Getting revenge for stealing the Vanka Jalana away from them made sense. Who doesn’t like a good bit of revenge? But as far as the treasure? We didn’t steal anything from Squidbeard or any of the other merfolk.
Illbro came forward and slashed at me with his ax. I struck it away with the stone staff. I didn’t so much use my strength as the dense weight of the petrified wood. His ax went clattering across the top of
it. I caught a tentacle on a back swing. I pulverized it, and the squish felt good. He screamed in pain as he drew his coils in like a dead spider. He probably didn’t want me smashing more parts of him. And where was his dick? Did he have a ninth appendage underneath? That wasn’t something I really wanted to consider.

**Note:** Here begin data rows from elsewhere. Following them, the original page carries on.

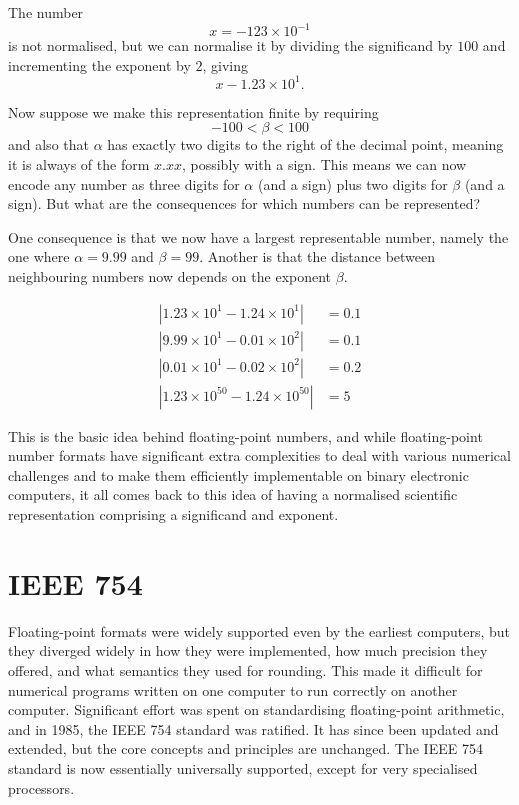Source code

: \begin{example}
  The number
  \[
    x = -123 \times 10^{-1}
  \]
  is not normalised, but we can normalise it by dividing the significand
  by $100$ and incrementing the exponent by $2$, giving
  \[
    x -1.23 \times 10^{1}.
  \]
\end{example}

Now suppose we make this representation finite by requiring
\[
  -100 < \beta < 100
\]
and also that $\alpha$ has exactly two digits to the right of the
decimal point, meaning it is always of the form $x.xx$, possibly with
a sign.  This means we can now encode any number as three digits for
$\alpha$ (and a sign) plus two digits for $\beta$ (and a sign).  But
what are the consequences for which numbers can be represented?

One consequence is that we now have a largest representable number,
namely the one where $\alpha=9.99$ and $\beta=99$.  Another is that
the distance between neighbouring numbers now depends on the exponent
$\beta$.
\begin{example}
\begin{align}
  |1.23\times 10^{1} - 1.24\times 10^{1}| &= 0.1 \\
  |9.99\times 10^{1} - 0.01\times 10^{2}| &= 0.1 \\
  |0.01\times 10^{1} - 0.02\times 10^{2}| &= 0.2 \\
  |1.23\times 10^{50} - 1.24\times 10^{50}| &= 5
\end{align}
\end{example}

This is the basic idea behind floating-point numbers, and while
floating-point number formats have significant extra complexities to
deal with various numerical challenges and to make them efficiently
implementable on binary electronic computers, it all comes back to
this idea of having a normalised scientific representation comprising
a significand and exponent.

\section{IEEE 754}

Floating-point formats were widely supported even by the earliest
computers, but they diverged widely in how they were implemented, how
much precision they offered, and what semantics they used for
rounding.  This made it difficult for numerical programs written on
one computer to run correctly on another computer.  Significant effort
was spent on standardising floating-point arithmetic, and in 1985, the
IEEE 754 standard was ratified.  It has since been updated and
extended, but the core concepts and principles are unchanged.  The
IEEE 754 standard is now essentially universally supported, except for
very specialised processors.

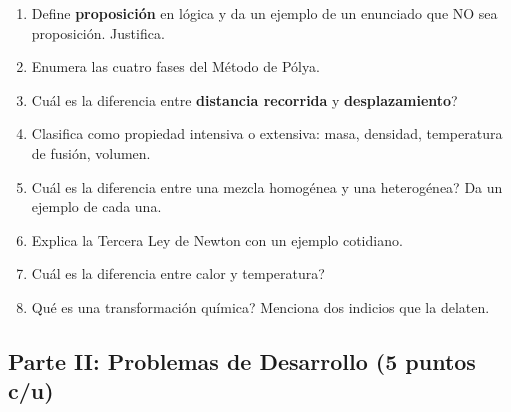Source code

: \documentclass[12pt, letterpaper]{article}
\begin{document}
\begin{enumerate}[leftmargin=*]
  \item Define \textbf{proposición} en lógica y da un ejemplo de un enunciado que NO sea proposición. Justifica.

  \item Enumera las cuatro fases del Método de Pólya.

  \item \textquestiondown Cuál es la diferencia entre \textbf{distancia recorrida} y \textbf{desplazamiento}?

  \item Clasifica como propiedad intensiva o extensiva: masa, densidad, temperatura de fusión, volumen.

  \item \textquestiondown Cuál es la diferencia entre una mezcla homogénea y una heterogénea? Da un ejemplo de cada una.

  \item Explica la Tercera Ley de Newton con un ejemplo cotidiano.

  \item \textquestiondown Cuál es la diferencia entre calor y temperatura?

  \item \textquestiondown Qué es una transformación química? Menciona dos indicios que la delaten.
\end{enumerate}

\subsection{Parte II: Problemas de Desarrollo (5 puntos c/u)}
\end{document}
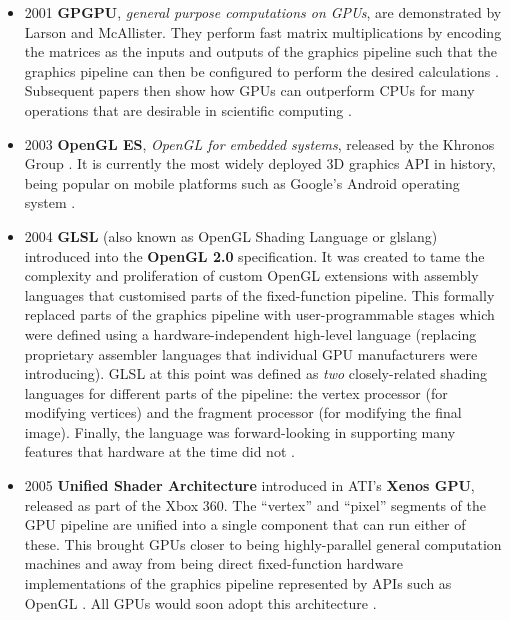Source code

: \documentclass[a4paper,12pt,twoside,openright]{report}
\begin{document}
\begin{itemize}
    \item 2001 \textbf{GPGPU}, \textit{general purpose computations on GPUs},
    are demonstrated by Larson and McAllister. They perform fast matrix
    multiplications by encoding the matrices as the inputs and outputs of the
    graphics pipeline such that the graphics pipeline can then be configured to
    perform the desired calculations \cite{MatrixGPU}. Subsequent papers then
    show how GPUs can outperform CPUs for many operations that are desirable in
    scientific computing \cite{CUDAtoOpenCL} \cite{Kruger03linearalgebra}
    \cite{LUGPU} \cite{SparsematrixGPU}.

    \item 2003 \textbf{OpenGL ES}, \textit{OpenGL for embedded systems},
    released by the Khronos Group \cite{OpenGLESRelease}. It is currently the
    most widely deployed 3D graphics API in history, being popular on mobile
    platforms such as Google's Android operating system \cite{OpenGLES}.

    \item 2004 \textbf{GLSL} (also known as OpenGL Shading Language or glslang)
    introduced into the \textbf{OpenGL 2.0} specification. It was created to
    tame the complexity and proliferation of custom OpenGL extensions with
    assembly languages that customised parts of the fixed-function pipeline.
    This formally replaced parts of the graphics pipeline with
    user-programmable stages which were defined using a hardware-independent
    high-level language (replacing proprietary assembler languages that
    individual GPU manufacturers were introducing). GLSL at this point was
    defined as \textit{two} closely-related shading languages for different
    parts of the pipeline: the vertex processor (for modifying vertices) and
    the fragment processor (for modifying the final image). Finally, the
    language was forward-looking in supporting many features that hardware at
    the time did not \cite{GLSL_1_10}.

    \item 2005 \textbf{Unified Shader Architecture} introduced in ATI's
    \textbf{Xenos GPU}, released as part of the Xbox 360. The ``vertex'' and
    ``pixel'' segments of the GPU pipeline are unified into a single component
    that can run either of these. This brought GPUs closer to being highly-parallel
    general computation machines and away from being direct fixed-function
    hardware implementations of the graphics pipeline represented by APIs such
    as OpenGL \cite{XenosDemystified}. All GPUs would soon adopt this
    architecture \cite{HistoryOfTheGPU}.


\end{itemize}
\end{document}
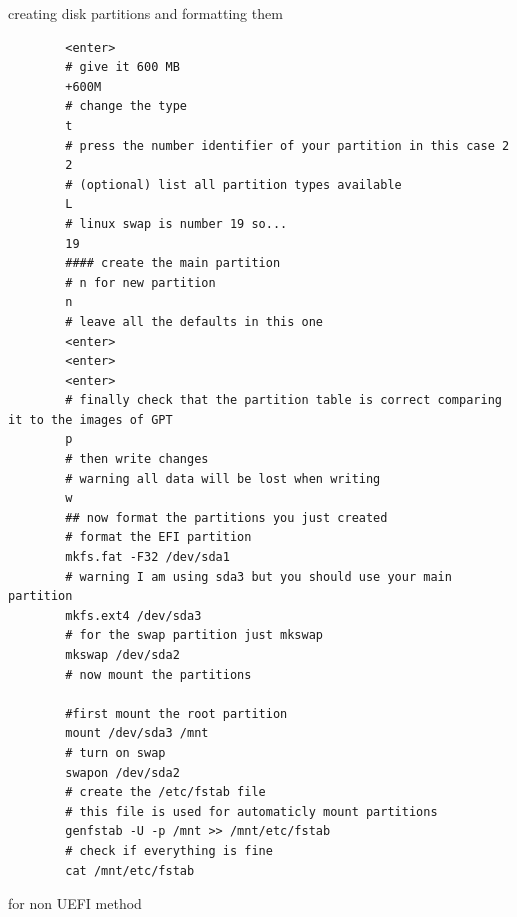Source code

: \begin{section}{creating disk partitions and formatting them}
\begin{verbatim}
		<enter>
		# give it 600 MB
		+600M
		# change the type
		t
		# press the number identifier of your partition in this case 2
		2
		# (optional) list all partition types available
		L
		# linux swap is number 19 so...
		19
		#### create the main partition
		# n for new partition
		n
		# leave all the defaults in this one
		<enter>
		<enter>
		<enter>
		# finally check that the partition table is correct comparing it to the images of GPT
		p
		# then write changes
		# warning all data will be lost when writing
		w
		## now format the partitions you just created
		# format the EFI partition
		mkfs.fat -F32 /dev/sda1
		# warning I am using sda3 but you should use your main partition
		mkfs.ext4 /dev/sda3
		# for the swap partition just mkswap
		mkswap /dev/sda2
		# now mount the partitions

		#first mount the root partition
		mount /dev/sda3 /mnt
		# turn on swap
		swapon /dev/sda2
		# create the /etc/fstab file
		# this file is used for automaticly mount partitions 
		genfstab -U -p /mnt >> /mnt/etc/fstab
		# check if everything is fine 
		cat /mnt/etc/fstab
	\end{verbatim}
	\begin{Large}
		for non UEFI method
	\end{Large}
\end{section}
\newpage

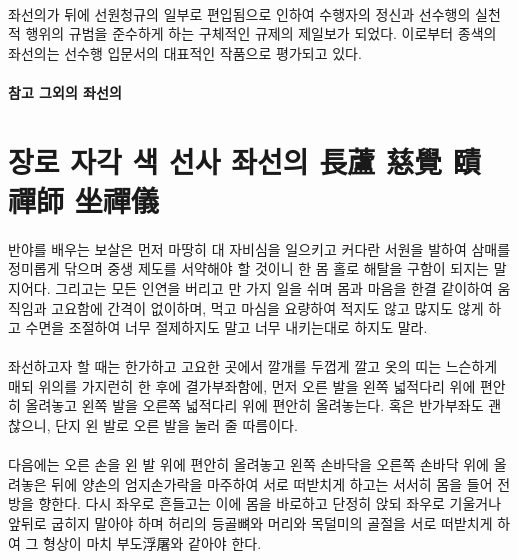 \documentclass[12pt, a4paper, oneside]{book}
\let\stdsection\section
\renewcommand\section{\newpage\stdsection}
\begin{document}
\paragraph{}
좌선의가 뒤에 선원청규의 일부로 편입됨으로 인하여 수행자의 정신과 선수행의 실천적 행위의 규범을 준수하게 하는 구체적인 규제의 제일보가 되었다.
이로부터 종색의 좌선의는 선수행 입문서의 대표적인 작품으로 평가되고 있다.


\paragraph{}



\paragraph{참고 그외의 좌선의 }



%
	\section{장로 자각 색 선사 좌선의 長蘆 慈覺 賾 禪師 坐禪儀 }
          

\paragraph{}
반야를 배우는 보살은 먼저 마땅히 대 자비심을 일으키고 
커다란 서원을 발하여 삼매를 정미롭게 닦으며 
중생 제도를 서약해야 할 것이니 
한 몸 홀로 해탈을 구함이 되지는 말지어다. 
그리고는 모든 인연을 버리고 만 가지 일을 쉬며 
몸과 마음을 한결 같이하여 움직임과 고요함에 간격이 없이하며, 
먹고 마심을 요량하여 적지도 않고 많지도 않게 하고 
수면을 조절하여 너무 절제하지도 말고 너무 내키는대로 하지도 말라.

\paragraph{}
좌선하고자 할 때는 
한가하고 고요한 곳에서 깔개를 두껍게 깔고 
옷의 띠는 느슨하게 매되 위의를 가지런히 한 후에 결가부좌함에, 
먼저 오른 발을 왼쪽 넓적다리 위에 편안히 올려놓고 
왼쪽 발을 오른쪽 넓적다리 위에 편안히 올려놓는다. 
혹은 반가부좌도 괜찮으니, 단지 왼 발로 오른 발을 눌러 줄 따름이다. 

\paragraph{}
다음에는 오른 손을 왼 발 위에 편안히 올려놓고 
왼쪽 손바닥을 오른쪽 손바닥 위에 올려놓은 뒤에 
양손의 엄지손가락을 마주하여 서로 떠받치게 하고는 
서서히 몸을 들어 전방을 향한다. 
다시 좌우로 흔들고는 이에 몸을 바로하고 단정히 앉되
좌우로 기울거나 앞뒤로 굽히지 말아야 하며 
허리의 등골뼈와 머리와 목덜미의 골절을 서로 떠받치게 하여 
그 형상이 마치 부도浮屠와 같아야 한다. 
\end{document}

I batted Ibbithy’s trident away. I got lucky, but she was quick. She hit my legs with the shaft and put me on my ass.
The spines of her trident were in my face. They were hooked, so once she jabbed me, pulling them out would take a good chunk of my flesh. The thing was? I liked my flesh where it was.
“Come on, Ibby,” I said. “We had some good times, right? I didn’t kill you when I could’ve. You kept looking at me, I kept looking at you. It was like love at first sight.”
She made a face. “I never looked at you. I can’t love you since you’re a cow fucker. And yes, you let me live. That was your mistake.”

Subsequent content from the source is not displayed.